▶ Directions for this task: Check every line below for the string "README", and copy the lines that contain it.
BEGIN Provided entries
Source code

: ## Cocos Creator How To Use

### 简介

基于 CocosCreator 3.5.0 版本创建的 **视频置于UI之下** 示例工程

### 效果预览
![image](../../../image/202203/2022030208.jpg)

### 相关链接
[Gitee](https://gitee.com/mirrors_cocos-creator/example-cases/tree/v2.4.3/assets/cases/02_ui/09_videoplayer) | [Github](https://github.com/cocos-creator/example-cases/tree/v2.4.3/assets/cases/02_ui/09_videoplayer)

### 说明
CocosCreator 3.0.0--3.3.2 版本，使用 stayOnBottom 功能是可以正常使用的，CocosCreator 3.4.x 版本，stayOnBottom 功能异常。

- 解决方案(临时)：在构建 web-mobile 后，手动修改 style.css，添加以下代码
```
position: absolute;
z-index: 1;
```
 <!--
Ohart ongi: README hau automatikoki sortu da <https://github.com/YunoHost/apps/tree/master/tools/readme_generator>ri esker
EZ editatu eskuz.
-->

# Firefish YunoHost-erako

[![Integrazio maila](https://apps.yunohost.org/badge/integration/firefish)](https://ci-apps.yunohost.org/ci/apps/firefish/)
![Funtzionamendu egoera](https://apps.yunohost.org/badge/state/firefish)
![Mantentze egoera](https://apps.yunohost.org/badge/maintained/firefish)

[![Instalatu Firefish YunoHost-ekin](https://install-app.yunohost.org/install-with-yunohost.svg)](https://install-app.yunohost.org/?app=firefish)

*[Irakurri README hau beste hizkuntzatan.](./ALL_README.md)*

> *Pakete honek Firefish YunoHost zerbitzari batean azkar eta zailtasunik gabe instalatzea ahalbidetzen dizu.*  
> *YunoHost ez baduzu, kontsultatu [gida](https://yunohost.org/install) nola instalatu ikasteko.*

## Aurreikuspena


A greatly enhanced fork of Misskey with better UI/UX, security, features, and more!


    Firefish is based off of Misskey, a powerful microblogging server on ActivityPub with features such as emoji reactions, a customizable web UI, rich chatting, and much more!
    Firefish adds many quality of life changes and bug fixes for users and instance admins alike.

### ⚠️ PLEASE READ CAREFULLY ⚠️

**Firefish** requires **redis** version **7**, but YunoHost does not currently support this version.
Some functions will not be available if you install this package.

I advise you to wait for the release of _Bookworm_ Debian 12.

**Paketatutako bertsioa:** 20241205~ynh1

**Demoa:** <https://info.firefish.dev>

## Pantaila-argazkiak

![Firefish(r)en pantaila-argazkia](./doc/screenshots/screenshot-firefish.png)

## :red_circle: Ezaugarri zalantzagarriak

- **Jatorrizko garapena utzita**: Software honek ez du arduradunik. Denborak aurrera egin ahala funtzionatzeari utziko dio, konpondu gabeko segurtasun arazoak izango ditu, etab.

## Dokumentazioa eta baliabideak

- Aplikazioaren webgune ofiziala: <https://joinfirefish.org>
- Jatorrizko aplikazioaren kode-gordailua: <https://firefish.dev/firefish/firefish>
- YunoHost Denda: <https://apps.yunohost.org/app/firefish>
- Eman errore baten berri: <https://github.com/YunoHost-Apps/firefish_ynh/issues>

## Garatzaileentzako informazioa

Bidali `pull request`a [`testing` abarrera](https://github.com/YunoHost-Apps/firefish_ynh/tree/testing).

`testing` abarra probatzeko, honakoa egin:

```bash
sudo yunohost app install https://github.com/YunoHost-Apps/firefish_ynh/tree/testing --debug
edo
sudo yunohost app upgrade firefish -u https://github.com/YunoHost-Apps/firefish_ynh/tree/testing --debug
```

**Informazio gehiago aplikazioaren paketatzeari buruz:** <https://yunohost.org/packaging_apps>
END Provided entries
▶ Response area:
Ohart ongi: README hau automatikoki sortu da <https://github.com/YunoHost/apps/tree/master/tools/readme_generator>ri esker
*[Irakurri README hau beste hizkuntzatan.](./ALL_README.md)*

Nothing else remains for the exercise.